Margaret Truman, daughter of President Harry Truman, once said regarding her father: “It’s only when you grow up and step back from him — or leave him for your own home — it’s only then that you can measure his greatness and fully appreciate it.”
Canyon Laker Joanna Spiller can voice the same words concerning her father, Vernon W. Hall. Hall worked hard, made numerous sacrifices for his family and always saw the fun things in life.
This Father’s Day, Joanna shares with her community the love and admiration that she and her sister have for this man whom they called “Dad.”
Life was not easy for Vernon. When he was only five years old, his father died and he was placed in various relatives’ homes until he was 14 years old. Vernon was the youngest of eight siblings and after his father’s death, he lived with his twice-widowed mother, grandparents, and finally with an aunt and uncle in Oregon. During that time, he was taught the value of hard work and educated himself by reading everything he could.

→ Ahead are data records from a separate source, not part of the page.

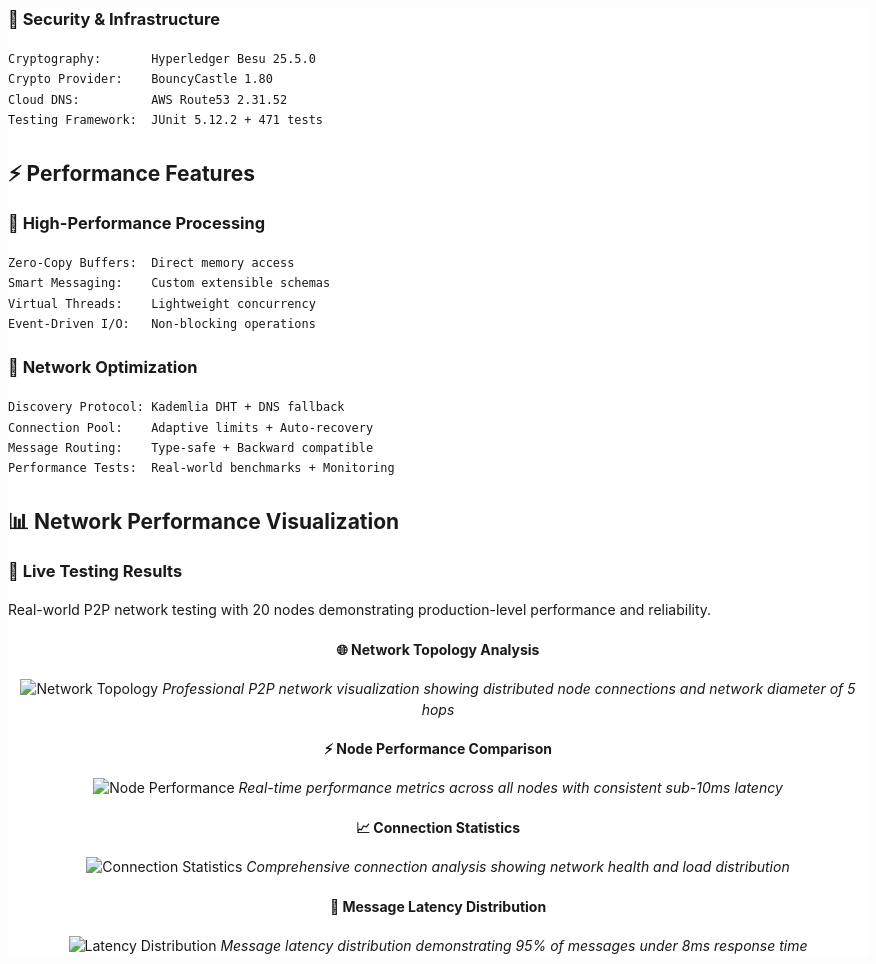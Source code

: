 ### 🔐 **Security & Infrastructure**
```
Cryptography:       Hyperledger Besu 25.5.0
Crypto Provider:    BouncyCastle 1.80
Cloud DNS:          AWS Route53 2.31.52
Testing Framework:  JUnit 5.12.2 + 471 tests
```

## ⚡ Performance Features

### 🚀 **High-Performance Processing**
```
Zero-Copy Buffers:  Direct memory access
Smart Messaging:    Custom extensible schemas
Virtual Threads:    Lightweight concurrency
Event-Driven I/O:   Non-blocking operations
```

### 🎯 **Network Optimization**
```
Discovery Protocol: Kademlia DHT + DNS fallback
Connection Pool:    Adaptive limits + Auto-recovery
Message Routing:    Type-safe + Backward compatible
Performance Tests:  Real-world benchmarks + Monitoring
```

## 📊 Network Performance Visualization

### 🎯 **Live Testing Results**
Real-world P2P network testing with 20 nodes demonstrating production-level performance and reliability.

<div align="center">

#### 🌐 Network Topology Analysis
![Network Topology](docs/images/clean_network_topology.png)
*Professional P2P network visualization showing distributed node connections and network diameter of 5 hops*

#### ⚡ Node Performance Comparison
![Node Performance](docs/images/node_performance.png)
*Real-time performance metrics across all nodes with consistent sub-10ms latency*

#### 📈 Connection Statistics
![Connection Statistics](docs/images/connection_statistics.png)
*Comprehensive connection analysis showing network health and load distribution*

#### 🚀 Message Latency Distribution
![Latency Distribution](docs/images/latency_distribution.png)
*Message latency distribution demonstrating 95% of messages under 8ms response time*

In 1929 and the beginning of The Great Depression, Vernon, then 19 years old, supported himself by taking on a variety of jobs: house painter, surveyor, service station attendant and deliveryman. After his marriage to Eleanor Finneran in 1931 and the birth of his first daughter, Joanna, in 1935, Vernon was able to land a job at Pacific Gas and Electric (PG&E).
The position with PG&E proved to be very providential and Vernon soon found himself “climbing the PG&E ladder” very quickly. He began digging holes for towers in the San Francisco Bay, which led to an apprentice lineman position. As a lineman, he found himself building tall steel towers, stringing wires and handling hot sticks complete with live currents.
In the 1960s, Vernon was chosen to head up the Blach Powerhouse project in the King Canyon area of the Sierra Nevada Mountains. Despite not having earned a college degree, Vernon was promoted to superintendent of all tower and line construction for PG&E. Never before and never again has this position been given to a person without a college degree.
Vernon did not neglect his duties to his family at this time. The Great Depression had made finding a home for his young family very difficult. At each job site for the first several years of their marriage, Vernon and Eleanor had to locate a basement or attic apartment. This continued until one day in 1938 when Vernon came home and gave Eleanor the news that he had purchased a 1928 Dodge school bus for $100. The young couple fashioned this vehicle into a “mobile home” and for the next several years it was their home. A home that allowed the family of now four to travel from job site to job site. Eleanor fondly called it “The Ark.” Later in the 60s, Vernon loved to point out that his family was the “original hippies.”
But even with all of the job responsibilities, the Hall family had numerous opportunities to spend time camping, fishing and hunting. Most importantly, Vernon taught his daughters, Joanna and Christine, to mow lawns, dance and laugh. Mowing lawns could help financially, but dancing and laughing provided special memories.
The most important things that Vernon passed onto his daughters was a love of education, the desire to work hard and succeed, the need to respect others – especially their mother, and to become self-reliant women.
When asked what she would say to her father if he was with her today, Joanna replied, “Thank you for insisting that we receive an education, always looking after Christine and me, for being honest and to have a good sense of humor. But most of all, thank you for teaching us the value of integrity.”
“Live so that when your children think of fairness, caring and integrity, they think of you.” H. Jackson Brown, Jr.